トップへ
 

日誌

今日の南京 >> 記事詳細

2014/04/06

3月27日 特設講義 刈間文俊先生『映画と字幕翻訳』

Tweet ThisSend to Facebook | by:LAPスタッフ

 先週の食事の際、南京大日本語学科学生がした、ふとした質問がきっかけとなり、刈間先生が急遽映画字幕の翻訳に関する特設講義を開講することになりました。

昨今、中国のネットには、字幕がついた海外映画やドラマが多くあります。これらの字幕は、ボランティアにより制作されたものです。南京大学にも字幕翻訳のボランティアの仕事をしている学生たちがおり、彼らは自分で翻訳のスキルを磨きながら、字幕の翻訳作業を行っています。そこで、刈間先生は彼らにご自身の翻訳・字幕制作の経験を伝えることを目的に、実習を含んだ特設講義を企画、開催しました。

講義では、先生はまず日中映画字幕の歴史について簡単に紹介されました。サイレント映画時代は、日本映画には活弁士がつくことに対し、中国映画には字幕がついていました。こうした状況はトーキー映画の登場により変化し、日本映画にも字幕がつくことになり、他方中国映画では吹き替えが流行しました。吹き替え、字幕それぞれに長所があり、吹き替えは映画の内容を分かりやすく伝え、他方字幕は観客に外国の生の情報・雰囲気を直接に感じさせます。

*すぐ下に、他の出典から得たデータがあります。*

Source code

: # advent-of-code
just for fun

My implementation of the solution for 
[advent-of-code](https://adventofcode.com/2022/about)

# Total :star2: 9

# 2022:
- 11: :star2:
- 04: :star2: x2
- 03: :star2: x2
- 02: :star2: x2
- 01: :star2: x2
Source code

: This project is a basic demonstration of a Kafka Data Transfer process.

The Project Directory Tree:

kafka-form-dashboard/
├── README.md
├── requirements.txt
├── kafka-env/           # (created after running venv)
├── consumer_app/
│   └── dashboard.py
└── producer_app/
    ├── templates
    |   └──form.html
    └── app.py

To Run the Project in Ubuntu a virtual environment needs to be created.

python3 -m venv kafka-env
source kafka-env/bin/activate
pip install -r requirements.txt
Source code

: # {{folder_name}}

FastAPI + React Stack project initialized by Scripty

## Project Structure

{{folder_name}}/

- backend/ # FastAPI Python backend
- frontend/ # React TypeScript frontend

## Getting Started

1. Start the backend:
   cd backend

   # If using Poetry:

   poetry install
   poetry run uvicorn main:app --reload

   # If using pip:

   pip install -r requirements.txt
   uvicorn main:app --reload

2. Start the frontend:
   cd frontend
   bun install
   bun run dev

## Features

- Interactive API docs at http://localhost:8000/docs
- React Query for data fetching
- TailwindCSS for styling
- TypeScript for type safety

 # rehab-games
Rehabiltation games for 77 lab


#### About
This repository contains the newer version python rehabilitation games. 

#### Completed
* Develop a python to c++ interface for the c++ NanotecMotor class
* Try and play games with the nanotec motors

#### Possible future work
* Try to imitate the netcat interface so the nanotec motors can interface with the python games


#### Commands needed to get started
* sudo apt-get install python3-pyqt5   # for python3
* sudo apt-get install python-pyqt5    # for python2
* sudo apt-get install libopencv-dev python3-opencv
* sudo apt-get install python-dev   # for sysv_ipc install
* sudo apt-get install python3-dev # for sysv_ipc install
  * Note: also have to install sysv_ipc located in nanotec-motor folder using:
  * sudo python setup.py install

刈間先生は学生時代に山崎剛太郎先生について、字幕翻訳の仕事を始めました。その当時、字幕制作は一回の映写で字幕を完成しなければならず、失敗は許されません。35ミリフィルムに字幕を入れる方法は、フィルムに一コマずつ(1)金属の型で打つ、(2)薬品で脱色する、という2つの方法がありました。1970年代から80年代の中国映画は、費用の安い(1)の方法が多かったようです。

字幕の歴史の概説に続いて、刈間先生は映画字幕翻訳・制作の技術と考え方を解説されました。映画の主役は映像、画面であり、字幕はあくまで情報を追加するための補助です。また字幕は単なる翻訳ではなく、字幕には映画構成の一部としての「演出」が求められます。つまり、字幕は観客に「読ませる」ものではなく、会話の流れの中で、登場人物の感情の変化や展開される主張を明示するものでなくてはなりません。このような字幕を作るには様々な技術と工夫が必要です。例えば、読みやすい字幕の目安は1秒に4文字で、良い訳は言葉を短くするのではなく、ポイントをつかみ、瞬時に感情や言葉の背景にある意味を提示することが求められます。

授業の後半には、陳凱歌監督に依頼されて刈間先生が字幕をつけた『捜索』2012年)を実践例として、受講者たちにも実際に訳してもらいながら、翻訳のポイントを説明しました。このような実習を通して、受講学生たちに、いかに監督の意図を尊重し、映画の登場人物の心理を分析し、その性格を的確に表現した字幕をつくるか、その実践方法を教授されました。